SOURCE MATERIAL
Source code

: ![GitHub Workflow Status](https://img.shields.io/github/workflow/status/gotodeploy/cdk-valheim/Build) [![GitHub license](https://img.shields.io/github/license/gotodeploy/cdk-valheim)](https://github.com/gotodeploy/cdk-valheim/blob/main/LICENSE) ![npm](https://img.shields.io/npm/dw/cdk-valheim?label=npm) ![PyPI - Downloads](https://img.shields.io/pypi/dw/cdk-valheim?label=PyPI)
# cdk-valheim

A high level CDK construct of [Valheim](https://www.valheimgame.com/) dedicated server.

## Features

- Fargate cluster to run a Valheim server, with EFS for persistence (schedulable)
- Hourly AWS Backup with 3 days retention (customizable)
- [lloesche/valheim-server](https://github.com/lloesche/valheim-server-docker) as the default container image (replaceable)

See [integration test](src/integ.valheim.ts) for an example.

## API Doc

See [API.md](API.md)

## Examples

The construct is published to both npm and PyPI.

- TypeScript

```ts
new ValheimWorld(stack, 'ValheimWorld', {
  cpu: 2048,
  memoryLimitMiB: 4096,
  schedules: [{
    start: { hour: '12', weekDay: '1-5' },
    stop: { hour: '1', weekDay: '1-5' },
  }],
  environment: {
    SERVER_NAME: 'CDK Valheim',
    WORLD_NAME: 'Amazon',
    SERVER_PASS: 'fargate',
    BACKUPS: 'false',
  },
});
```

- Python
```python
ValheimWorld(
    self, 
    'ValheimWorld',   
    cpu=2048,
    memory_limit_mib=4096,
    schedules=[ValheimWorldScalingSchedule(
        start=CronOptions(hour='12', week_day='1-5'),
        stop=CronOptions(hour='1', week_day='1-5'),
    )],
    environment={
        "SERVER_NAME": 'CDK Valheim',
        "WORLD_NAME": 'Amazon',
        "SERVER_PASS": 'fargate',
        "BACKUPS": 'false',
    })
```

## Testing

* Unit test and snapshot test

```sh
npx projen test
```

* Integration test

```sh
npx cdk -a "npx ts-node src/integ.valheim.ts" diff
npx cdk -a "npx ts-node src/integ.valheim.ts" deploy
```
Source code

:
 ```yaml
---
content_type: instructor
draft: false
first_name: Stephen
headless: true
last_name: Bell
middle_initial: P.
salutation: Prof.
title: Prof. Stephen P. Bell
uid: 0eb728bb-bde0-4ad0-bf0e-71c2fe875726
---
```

TASK INSTRUCTIONS
Work out how many lines in the data contain "schedules" and state that number with nothing added.

COMPLETED EXERCISE
2